A primeira, principal e negativa, é a pena de dano, que consiste na privação eterna da visão de Deus: “Retirai-vos de mim, malditos!”
(Mt. 25, 41), dirá o Senhor aos réprobos. Essa condenação é o maior
tormento do Inferno, pois quanto maior é o valor do bem perdido, maior é
a dor por sua perda. Afirma Santo Afonso Maria de Ligório que, tendo os
réprobos perdido o Bem infinito, sua pena é de algum modo infinita. Os
bramidos de Esaú por ter perdido a primogenitura (Gn 27, 34) são uma
pálida imagem da raiva dos condenados pela perda da visão de Deus. Além
do mais, os réprobos também estão excluídos do convívio com os
bem-aventurados. Talvez os vejam, como o rico Epulão via o mendigo
Lázaro da parábola (Lc 16, 19-31), não para seu gozo, mas para aumentar
seu tormento. Em lugar desse convívio afetuoso, eles terão que conviver
eternamente com os demônios e com os outros réprobos, que os odeiam e
aumentam seus tormentos com todo tipo de agressões.
A pena do fogo
O jesuíta italiano do século XVI, Pe. Lucas Pinelli comenta: “Assim
como é verdadeiríssimo que a alma incorpórea se une ao corpo humano e
lhe comunica a vida, mas como ocorre essa união ninguém pode sabê-lo,
assim também é conforme à verdade que a alma unida com o fogo é queimada
e atormentada por ele, ainda que se ignore o modo como isso se dá”.

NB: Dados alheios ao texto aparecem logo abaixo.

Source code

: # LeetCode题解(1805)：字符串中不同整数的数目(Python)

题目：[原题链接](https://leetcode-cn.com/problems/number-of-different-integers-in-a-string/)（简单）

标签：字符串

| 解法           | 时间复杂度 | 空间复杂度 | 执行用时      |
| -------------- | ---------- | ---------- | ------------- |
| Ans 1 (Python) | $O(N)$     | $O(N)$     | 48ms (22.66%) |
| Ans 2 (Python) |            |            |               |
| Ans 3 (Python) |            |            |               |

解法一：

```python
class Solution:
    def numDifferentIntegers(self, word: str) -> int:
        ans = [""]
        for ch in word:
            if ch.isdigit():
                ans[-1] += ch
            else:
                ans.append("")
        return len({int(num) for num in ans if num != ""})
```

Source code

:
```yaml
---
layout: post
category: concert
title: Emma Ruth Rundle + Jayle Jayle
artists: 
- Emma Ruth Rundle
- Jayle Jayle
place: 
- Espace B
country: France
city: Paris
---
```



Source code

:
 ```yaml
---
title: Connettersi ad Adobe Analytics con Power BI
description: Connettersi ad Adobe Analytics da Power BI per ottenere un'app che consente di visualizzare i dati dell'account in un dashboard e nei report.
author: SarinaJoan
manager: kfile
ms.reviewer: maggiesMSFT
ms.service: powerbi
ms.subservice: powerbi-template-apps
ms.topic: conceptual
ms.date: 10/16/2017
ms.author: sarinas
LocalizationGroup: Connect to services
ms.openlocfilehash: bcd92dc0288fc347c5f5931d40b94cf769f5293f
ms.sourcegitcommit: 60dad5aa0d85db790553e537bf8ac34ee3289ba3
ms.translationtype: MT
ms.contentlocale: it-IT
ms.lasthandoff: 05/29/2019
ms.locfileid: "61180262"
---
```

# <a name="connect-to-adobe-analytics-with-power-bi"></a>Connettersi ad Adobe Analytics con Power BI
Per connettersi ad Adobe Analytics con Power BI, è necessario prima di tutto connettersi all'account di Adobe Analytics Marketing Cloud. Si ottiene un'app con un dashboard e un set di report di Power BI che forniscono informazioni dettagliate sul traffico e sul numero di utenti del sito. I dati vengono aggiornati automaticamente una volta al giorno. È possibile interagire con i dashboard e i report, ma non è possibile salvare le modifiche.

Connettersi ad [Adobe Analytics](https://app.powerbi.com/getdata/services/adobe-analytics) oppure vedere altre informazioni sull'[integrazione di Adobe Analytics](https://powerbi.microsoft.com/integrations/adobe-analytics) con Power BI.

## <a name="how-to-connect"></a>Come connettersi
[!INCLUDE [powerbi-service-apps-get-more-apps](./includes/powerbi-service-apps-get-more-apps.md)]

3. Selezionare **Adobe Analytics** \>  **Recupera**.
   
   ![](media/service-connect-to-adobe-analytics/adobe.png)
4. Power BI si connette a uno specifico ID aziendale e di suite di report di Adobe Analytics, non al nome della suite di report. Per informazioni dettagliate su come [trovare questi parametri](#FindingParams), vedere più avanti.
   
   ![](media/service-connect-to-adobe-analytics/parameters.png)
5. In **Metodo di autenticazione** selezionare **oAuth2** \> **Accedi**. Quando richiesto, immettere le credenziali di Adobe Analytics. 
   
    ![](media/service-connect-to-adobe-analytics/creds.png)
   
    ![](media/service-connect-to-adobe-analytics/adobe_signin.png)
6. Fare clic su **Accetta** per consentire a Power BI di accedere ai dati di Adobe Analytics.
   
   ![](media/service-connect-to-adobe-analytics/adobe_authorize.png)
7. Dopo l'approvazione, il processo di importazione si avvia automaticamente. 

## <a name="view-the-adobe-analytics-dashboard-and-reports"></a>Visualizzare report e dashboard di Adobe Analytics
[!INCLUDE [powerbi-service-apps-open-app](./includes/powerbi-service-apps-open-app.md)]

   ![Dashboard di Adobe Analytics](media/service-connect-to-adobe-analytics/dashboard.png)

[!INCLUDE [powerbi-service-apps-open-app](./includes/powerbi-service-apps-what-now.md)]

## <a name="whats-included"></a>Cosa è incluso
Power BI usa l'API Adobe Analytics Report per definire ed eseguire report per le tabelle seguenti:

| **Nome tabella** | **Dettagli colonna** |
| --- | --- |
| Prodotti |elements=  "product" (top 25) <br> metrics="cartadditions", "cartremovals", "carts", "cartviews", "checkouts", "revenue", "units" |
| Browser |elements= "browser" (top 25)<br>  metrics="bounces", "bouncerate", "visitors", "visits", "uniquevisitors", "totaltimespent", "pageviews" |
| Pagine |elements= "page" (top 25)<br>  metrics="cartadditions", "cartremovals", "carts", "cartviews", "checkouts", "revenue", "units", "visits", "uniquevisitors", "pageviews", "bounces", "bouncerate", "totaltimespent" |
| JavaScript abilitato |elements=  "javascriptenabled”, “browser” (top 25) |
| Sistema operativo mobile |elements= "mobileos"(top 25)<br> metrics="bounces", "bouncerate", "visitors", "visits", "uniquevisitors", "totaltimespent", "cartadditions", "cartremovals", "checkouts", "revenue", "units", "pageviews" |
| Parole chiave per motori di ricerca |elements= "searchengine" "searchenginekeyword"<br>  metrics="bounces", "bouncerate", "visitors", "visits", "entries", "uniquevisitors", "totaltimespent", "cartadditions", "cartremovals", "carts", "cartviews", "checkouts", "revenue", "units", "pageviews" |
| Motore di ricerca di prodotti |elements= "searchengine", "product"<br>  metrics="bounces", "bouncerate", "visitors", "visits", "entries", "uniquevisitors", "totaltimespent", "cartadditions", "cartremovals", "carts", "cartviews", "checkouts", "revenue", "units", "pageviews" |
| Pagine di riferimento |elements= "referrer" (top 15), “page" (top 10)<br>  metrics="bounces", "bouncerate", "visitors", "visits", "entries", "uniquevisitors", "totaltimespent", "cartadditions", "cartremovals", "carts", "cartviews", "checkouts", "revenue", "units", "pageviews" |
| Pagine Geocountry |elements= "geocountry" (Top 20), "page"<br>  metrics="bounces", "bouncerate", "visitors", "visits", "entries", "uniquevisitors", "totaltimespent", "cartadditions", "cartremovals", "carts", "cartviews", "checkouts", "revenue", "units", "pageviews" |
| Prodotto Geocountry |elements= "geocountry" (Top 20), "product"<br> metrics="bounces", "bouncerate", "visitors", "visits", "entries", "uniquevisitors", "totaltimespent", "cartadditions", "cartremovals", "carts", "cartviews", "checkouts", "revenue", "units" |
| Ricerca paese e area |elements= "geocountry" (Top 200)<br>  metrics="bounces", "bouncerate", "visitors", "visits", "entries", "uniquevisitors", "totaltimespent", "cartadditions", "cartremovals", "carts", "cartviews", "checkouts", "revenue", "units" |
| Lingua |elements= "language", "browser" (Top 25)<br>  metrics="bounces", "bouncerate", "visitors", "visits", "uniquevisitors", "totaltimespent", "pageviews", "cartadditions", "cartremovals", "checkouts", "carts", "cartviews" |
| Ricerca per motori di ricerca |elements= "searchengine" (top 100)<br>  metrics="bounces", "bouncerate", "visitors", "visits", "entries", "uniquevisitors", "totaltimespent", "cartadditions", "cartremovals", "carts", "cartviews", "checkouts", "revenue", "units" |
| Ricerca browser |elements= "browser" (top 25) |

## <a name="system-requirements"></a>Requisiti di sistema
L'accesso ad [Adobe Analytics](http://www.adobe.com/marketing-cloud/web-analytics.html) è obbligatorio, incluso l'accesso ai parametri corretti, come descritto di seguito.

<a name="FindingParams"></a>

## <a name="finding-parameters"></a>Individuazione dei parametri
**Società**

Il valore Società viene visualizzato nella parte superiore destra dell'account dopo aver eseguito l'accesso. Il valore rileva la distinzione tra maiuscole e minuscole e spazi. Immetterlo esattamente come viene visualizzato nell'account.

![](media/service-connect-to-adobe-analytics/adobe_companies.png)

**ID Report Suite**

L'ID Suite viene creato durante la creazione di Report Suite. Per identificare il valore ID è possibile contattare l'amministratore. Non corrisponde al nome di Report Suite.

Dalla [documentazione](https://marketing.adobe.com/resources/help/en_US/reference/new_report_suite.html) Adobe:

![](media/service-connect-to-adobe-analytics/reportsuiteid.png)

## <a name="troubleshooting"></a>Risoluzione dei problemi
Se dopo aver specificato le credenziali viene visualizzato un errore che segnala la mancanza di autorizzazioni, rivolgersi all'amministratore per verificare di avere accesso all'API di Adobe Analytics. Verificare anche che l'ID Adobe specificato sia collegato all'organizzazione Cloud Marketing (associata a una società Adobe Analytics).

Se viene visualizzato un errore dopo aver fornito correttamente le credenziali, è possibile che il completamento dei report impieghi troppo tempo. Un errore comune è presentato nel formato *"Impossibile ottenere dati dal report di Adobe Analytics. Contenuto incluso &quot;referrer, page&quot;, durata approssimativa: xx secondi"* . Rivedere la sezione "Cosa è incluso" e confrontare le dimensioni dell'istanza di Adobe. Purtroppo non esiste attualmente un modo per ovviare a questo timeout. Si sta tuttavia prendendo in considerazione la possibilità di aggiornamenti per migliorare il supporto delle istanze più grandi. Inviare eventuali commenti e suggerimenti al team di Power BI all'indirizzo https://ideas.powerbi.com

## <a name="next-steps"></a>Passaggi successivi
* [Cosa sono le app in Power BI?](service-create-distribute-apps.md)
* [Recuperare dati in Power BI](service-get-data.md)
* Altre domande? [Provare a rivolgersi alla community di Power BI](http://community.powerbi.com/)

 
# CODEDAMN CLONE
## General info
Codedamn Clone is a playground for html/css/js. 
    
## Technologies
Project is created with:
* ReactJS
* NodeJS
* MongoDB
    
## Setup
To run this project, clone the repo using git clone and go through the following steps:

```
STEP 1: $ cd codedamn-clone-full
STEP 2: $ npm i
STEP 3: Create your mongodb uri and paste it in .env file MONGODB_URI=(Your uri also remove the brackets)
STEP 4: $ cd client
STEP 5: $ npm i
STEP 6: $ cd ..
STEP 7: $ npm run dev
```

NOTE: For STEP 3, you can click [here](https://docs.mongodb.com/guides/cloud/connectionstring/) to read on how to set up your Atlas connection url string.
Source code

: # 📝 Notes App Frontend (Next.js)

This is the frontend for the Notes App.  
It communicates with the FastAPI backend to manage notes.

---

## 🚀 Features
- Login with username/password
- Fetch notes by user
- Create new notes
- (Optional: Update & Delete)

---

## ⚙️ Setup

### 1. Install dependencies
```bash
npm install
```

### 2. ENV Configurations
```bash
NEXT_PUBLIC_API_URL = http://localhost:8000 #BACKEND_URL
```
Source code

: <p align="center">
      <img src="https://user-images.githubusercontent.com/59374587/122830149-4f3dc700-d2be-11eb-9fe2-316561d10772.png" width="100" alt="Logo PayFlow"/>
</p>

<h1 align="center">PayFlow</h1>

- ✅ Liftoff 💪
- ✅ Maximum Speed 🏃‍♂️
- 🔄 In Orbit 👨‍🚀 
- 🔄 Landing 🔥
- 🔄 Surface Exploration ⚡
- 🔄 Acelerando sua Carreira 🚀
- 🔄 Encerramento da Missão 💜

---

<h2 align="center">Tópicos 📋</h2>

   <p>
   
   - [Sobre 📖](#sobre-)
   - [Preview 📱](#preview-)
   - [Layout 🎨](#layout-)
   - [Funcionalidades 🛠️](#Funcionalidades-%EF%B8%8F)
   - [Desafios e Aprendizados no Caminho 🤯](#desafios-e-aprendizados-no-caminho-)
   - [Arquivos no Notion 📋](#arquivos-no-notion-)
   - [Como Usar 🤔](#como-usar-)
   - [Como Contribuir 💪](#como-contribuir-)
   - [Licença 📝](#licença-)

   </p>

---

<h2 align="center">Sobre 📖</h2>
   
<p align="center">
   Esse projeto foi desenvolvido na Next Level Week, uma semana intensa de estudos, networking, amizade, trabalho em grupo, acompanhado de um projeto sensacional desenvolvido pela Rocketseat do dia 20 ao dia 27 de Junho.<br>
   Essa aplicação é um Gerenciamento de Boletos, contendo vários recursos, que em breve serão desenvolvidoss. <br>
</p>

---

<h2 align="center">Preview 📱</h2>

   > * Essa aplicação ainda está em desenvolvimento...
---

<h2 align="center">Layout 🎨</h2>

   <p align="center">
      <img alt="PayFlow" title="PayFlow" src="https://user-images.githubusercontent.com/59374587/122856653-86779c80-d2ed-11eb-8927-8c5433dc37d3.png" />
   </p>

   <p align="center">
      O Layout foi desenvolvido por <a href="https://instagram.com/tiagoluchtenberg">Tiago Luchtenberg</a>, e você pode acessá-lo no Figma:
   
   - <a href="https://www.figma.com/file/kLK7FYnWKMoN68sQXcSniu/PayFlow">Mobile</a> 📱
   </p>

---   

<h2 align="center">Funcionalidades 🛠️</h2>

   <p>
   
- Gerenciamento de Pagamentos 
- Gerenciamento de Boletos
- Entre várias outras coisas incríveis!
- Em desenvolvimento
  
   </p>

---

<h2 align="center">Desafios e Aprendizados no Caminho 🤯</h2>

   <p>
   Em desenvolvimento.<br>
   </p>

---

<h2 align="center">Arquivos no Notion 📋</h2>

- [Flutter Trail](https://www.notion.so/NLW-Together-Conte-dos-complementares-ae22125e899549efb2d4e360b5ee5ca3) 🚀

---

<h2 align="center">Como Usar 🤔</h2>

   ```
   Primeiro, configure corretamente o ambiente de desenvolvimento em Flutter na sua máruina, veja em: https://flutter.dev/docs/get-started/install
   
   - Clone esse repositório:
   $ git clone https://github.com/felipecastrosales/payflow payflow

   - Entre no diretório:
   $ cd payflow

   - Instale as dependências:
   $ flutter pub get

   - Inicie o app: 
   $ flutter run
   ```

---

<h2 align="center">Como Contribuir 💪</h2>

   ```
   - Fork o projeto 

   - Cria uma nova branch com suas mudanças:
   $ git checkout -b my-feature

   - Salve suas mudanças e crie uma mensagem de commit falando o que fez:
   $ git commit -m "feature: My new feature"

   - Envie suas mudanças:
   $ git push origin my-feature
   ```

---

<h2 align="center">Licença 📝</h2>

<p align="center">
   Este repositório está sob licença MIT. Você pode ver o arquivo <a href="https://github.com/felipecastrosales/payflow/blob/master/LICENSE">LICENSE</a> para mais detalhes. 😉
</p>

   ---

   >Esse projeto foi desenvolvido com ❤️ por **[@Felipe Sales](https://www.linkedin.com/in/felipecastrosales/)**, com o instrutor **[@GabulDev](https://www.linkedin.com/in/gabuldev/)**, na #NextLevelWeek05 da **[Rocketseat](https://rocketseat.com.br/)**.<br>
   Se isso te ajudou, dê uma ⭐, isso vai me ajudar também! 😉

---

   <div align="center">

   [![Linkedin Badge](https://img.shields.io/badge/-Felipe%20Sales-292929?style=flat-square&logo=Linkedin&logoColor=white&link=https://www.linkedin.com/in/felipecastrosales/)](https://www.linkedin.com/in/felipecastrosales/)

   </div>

Por que não poderia o Deus todo-poderoso excitar na alma humana depois
da morte, mesmo antes da ressurreição dos corpos para o Juízo Final,
aquelas dores que padeceria pelo fogo quando estava unida ao corpo?
O fogo do Inferno é considerado por São Gregório como um fogo
corporal, mas de um gênero particular, porque é físico mas tortura
também a alma, queima sem consumir, ilumina e aquece, porém sem impedir
as trevas e o ranger de dentes causado pelo frio extremo.
A pena do remorso
Finalmente, os réprobos sofrem a pena do remorso da consciência e do
desespero, por terem trocado a felicidade eterna por um bem transitório,
somado à vergonha de verem todas as suas maldades reveladas e eles se
terem tornado os últimos da humanidade, quando na Terra muitos deles
estavam entre os primeiros.
Quem vai para o Inferno? Contrariamente ao que supõem erradamente os
calvinistas, ninguém é predestinado para esse castigo eterno. O
Catecismo da Igreja Católica (§1037) é muito claro a esse respeito: “Deus
não predestina ninguém para o Inferno; para isso é preciso uma aversão
voluntária a Deus (um pecado mortal) e persistir nela até o fim. Na
Liturgia Eucarística e nas orações cotidianas de seus fiéis, a Igreja
implora a misericórdia de Deus, que quer ‘que ninguém se perca, mas que
todos venham a converter-se’” (2 Pd 3,9). Ou seja, vão para o Inferno somente aqueles que voluntariamente morrem em estado de pecado mortal sem contrição.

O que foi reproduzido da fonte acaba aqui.